▸ What needs to be done: Examine each line of the data, and copy the ones containing "DoxyCompactItemize".

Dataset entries
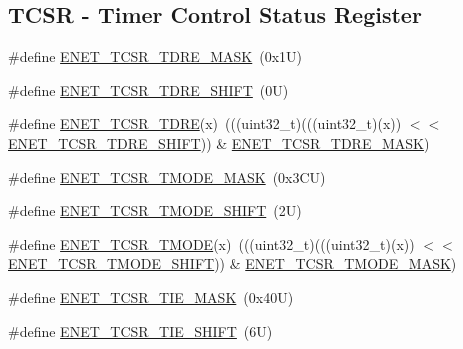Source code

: \subsection*{T\+C\+SR -\/ Timer Control Status Register}
\begin{DoxyCompactItemize}
\item 
\#define \mbox{\hyperlink{group___e_n_e_t___register___masks_ga37a12f7e1bfb1e1c0a09b6664d09cde8}{E\+N\+E\+T\+\_\+\+T\+C\+S\+R\+\_\+\+T\+D\+R\+E\+\_\+\+M\+A\+SK}}~(0x1\+U)
\item 
\#define \mbox{\hyperlink{group___e_n_e_t___register___masks_ga82b3d1ee96813bba32fb72ae120d7047}{E\+N\+E\+T\+\_\+\+T\+C\+S\+R\+\_\+\+T\+D\+R\+E\+\_\+\+S\+H\+I\+FT}}~(0\+U)
\item 
\#define \mbox{\hyperlink{group___e_n_e_t___register___masks_gae9d2cbcc587d22532aedd77745016d92}{E\+N\+E\+T\+\_\+\+T\+C\+S\+R\+\_\+\+T\+D\+RE}}(x)~(((uint32\+\_\+t)(((uint32\+\_\+t)(x)) $<$$<$ \mbox{\hyperlink{group___e_n_e_t___register___masks_ga82b3d1ee96813bba32fb72ae120d7047}{E\+N\+E\+T\+\_\+\+T\+C\+S\+R\+\_\+\+T\+D\+R\+E\+\_\+\+S\+H\+I\+FT}})) \& \mbox{\hyperlink{group___e_n_e_t___register___masks_ga37a12f7e1bfb1e1c0a09b6664d09cde8}{E\+N\+E\+T\+\_\+\+T\+C\+S\+R\+\_\+\+T\+D\+R\+E\+\_\+\+M\+A\+SK}})
\item 
\#define \mbox{\hyperlink{group___e_n_e_t___register___masks_gacd9d9ec96fb7eb23ef9b22525d632424}{E\+N\+E\+T\+\_\+\+T\+C\+S\+R\+\_\+\+T\+M\+O\+D\+E\+\_\+\+M\+A\+SK}}~(0x3\+C\+U)
\item 
\#define \mbox{\hyperlink{group___e_n_e_t___register___masks_gaf43c487f5c76a9af36293da5b3360865}{E\+N\+E\+T\+\_\+\+T\+C\+S\+R\+\_\+\+T\+M\+O\+D\+E\+\_\+\+S\+H\+I\+FT}}~(2\+U)
\item 
\#define \mbox{\hyperlink{group___e_n_e_t___register___masks_ga3d37a6772d89ad0e435b06bae3ec125d}{E\+N\+E\+T\+\_\+\+T\+C\+S\+R\+\_\+\+T\+M\+O\+DE}}(x)~(((uint32\+\_\+t)(((uint32\+\_\+t)(x)) $<$$<$ \mbox{\hyperlink{group___e_n_e_t___register___masks_gaf43c487f5c76a9af36293da5b3360865}{E\+N\+E\+T\+\_\+\+T\+C\+S\+R\+\_\+\+T\+M\+O\+D\+E\+\_\+\+S\+H\+I\+FT}})) \& \mbox{\hyperlink{group___e_n_e_t___register___masks_gacd9d9ec96fb7eb23ef9b22525d632424}{E\+N\+E\+T\+\_\+\+T\+C\+S\+R\+\_\+\+T\+M\+O\+D\+E\+\_\+\+M\+A\+SK}})
\item 
\#define \mbox{\hyperlink{group___e_n_e_t___register___masks_ga1a36ae4a9731e381fa9159387670143f}{E\+N\+E\+T\+\_\+\+T\+C\+S\+R\+\_\+\+T\+I\+E\+\_\+\+M\+A\+SK}}~(0x40\+U)
\item 
\#define \mbox{\hyperlink{group___e_n_e_t___register___masks_ga35fcee5f4e7c9e5b69af4039ee4fa537}{E\+N\+E\+T\+\_\+\+T\+C\+S\+R\+\_\+\+T\+I\+E\+\_\+\+S\+H\+I\+FT}}~(6\+U)

\end{DoxyCompactItemize}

▸ Output of the task:
\begin{DoxyCompactItemize}
\end{DoxyCompactItemize}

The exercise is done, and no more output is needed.